Input data Start Marker
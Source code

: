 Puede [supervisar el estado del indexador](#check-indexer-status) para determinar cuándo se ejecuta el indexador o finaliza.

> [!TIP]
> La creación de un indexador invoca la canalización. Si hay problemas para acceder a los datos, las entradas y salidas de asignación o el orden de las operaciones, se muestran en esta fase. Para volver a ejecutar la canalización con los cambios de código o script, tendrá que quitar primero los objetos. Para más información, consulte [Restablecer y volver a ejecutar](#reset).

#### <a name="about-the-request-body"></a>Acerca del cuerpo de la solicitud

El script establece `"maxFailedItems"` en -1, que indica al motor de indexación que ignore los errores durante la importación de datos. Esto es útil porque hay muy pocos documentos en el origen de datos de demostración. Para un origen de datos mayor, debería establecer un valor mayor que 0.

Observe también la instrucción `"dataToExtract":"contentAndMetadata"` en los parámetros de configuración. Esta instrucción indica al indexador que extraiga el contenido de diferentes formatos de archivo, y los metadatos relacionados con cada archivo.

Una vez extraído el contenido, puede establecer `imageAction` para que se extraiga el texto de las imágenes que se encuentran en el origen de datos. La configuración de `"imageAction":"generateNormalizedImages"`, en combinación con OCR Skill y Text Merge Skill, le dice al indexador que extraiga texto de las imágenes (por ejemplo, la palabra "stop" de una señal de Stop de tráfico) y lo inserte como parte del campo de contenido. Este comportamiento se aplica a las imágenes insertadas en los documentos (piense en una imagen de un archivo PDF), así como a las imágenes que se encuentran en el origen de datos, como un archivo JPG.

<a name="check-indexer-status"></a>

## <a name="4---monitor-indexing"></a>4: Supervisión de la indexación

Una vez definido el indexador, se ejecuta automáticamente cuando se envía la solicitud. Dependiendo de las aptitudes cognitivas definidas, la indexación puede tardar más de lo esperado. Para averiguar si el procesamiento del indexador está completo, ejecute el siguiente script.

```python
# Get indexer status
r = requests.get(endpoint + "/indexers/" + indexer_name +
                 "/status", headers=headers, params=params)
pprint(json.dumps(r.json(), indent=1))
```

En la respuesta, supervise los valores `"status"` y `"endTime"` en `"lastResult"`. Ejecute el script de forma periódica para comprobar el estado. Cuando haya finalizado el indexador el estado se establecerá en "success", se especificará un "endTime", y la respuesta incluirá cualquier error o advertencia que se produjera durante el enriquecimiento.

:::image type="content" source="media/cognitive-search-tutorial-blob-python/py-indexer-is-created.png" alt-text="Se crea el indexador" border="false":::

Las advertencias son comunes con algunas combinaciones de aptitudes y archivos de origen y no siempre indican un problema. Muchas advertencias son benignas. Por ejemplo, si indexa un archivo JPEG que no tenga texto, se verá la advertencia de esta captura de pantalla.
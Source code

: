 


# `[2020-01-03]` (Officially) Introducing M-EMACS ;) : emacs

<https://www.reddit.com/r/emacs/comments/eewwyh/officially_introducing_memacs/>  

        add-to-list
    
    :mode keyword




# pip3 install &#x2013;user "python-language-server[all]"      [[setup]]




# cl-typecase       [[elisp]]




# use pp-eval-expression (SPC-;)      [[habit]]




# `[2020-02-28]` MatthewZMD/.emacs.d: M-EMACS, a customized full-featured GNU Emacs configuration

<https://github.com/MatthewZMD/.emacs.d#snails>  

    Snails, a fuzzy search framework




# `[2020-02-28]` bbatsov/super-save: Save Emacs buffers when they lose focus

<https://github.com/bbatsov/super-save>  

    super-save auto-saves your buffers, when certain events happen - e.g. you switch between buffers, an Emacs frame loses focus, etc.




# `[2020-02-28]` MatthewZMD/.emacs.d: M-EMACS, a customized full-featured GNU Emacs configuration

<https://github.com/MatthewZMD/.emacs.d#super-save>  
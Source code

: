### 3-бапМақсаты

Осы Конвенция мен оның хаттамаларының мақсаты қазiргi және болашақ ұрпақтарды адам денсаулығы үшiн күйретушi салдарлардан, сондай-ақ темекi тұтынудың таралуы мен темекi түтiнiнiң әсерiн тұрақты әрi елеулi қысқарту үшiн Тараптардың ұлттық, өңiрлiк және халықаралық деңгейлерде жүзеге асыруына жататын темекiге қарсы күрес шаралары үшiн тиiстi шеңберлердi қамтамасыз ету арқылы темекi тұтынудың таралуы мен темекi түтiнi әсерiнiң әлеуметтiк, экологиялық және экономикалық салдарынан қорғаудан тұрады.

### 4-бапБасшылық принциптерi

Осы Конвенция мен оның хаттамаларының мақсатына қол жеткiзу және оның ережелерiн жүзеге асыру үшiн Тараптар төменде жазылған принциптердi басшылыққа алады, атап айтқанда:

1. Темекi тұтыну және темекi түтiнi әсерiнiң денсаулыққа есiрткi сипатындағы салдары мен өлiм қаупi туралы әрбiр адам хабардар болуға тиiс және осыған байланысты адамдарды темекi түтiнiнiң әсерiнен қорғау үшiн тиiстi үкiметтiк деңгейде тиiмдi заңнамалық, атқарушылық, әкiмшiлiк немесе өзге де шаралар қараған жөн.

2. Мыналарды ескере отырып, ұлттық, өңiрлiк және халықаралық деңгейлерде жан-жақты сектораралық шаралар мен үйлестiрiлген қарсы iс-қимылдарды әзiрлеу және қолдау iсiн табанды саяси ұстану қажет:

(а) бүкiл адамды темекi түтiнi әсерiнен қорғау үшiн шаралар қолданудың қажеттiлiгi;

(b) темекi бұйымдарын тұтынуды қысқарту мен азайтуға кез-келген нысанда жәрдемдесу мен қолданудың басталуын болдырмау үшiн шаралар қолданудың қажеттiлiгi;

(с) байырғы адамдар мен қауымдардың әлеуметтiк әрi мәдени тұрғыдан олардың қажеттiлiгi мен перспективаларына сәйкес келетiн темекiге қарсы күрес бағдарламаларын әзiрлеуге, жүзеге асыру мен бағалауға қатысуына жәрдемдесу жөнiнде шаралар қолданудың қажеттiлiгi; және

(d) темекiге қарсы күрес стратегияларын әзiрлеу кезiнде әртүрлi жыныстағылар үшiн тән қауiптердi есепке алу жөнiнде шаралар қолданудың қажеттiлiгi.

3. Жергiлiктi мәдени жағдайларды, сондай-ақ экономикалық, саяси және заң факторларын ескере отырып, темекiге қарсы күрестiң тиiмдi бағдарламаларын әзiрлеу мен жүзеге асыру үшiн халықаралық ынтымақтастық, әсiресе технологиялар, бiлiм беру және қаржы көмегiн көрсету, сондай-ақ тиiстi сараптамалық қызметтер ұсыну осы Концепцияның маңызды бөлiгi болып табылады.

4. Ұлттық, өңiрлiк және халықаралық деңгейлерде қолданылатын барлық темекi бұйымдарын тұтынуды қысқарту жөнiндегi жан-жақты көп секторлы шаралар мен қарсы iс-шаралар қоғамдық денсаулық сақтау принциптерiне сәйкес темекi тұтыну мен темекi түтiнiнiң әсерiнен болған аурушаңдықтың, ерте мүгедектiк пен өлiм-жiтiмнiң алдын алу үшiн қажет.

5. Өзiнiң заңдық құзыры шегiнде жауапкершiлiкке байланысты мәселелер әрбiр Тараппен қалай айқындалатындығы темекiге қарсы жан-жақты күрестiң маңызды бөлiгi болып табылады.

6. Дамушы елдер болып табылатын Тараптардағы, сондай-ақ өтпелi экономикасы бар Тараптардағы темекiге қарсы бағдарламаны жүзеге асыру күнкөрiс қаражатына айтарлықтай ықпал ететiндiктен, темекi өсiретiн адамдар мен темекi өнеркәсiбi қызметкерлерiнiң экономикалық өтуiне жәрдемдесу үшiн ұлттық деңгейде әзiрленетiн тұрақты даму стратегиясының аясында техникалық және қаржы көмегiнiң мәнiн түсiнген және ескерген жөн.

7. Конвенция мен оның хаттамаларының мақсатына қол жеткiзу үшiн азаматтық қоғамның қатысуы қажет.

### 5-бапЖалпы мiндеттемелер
Input data End Marker
| What to produce |
Copy out the lines of the data where the word "күрестiң" can be found.

| Exercise output |
3. Жергiлiктi мәдени жағдайларды, сондай-ақ экономикалық, саяси және заң факторларын ескере отырып, темекiге қарсы күрестiң тиiмдi бағдарламаларын әзiрлеу мен жүзеге асыру үшiн халықаралық ынтымақтастық, әсiресе технологиялар, бiлiм беру және қаржы көмегiн көрсету, сондай-ақ тиiстi сараптамалық қызметтер ұсыну осы Концепцияның маңызды бөлiгi болып табылады.
5. Өзiнiң заңдық құзыры шегiнде жауапкершiлiкке байланысты мәселелер әрбiр Тараппен қалай айқындалатындығы темекiге қарсы жан-жақты күрестiң маңызды бөлiгi болып табылады.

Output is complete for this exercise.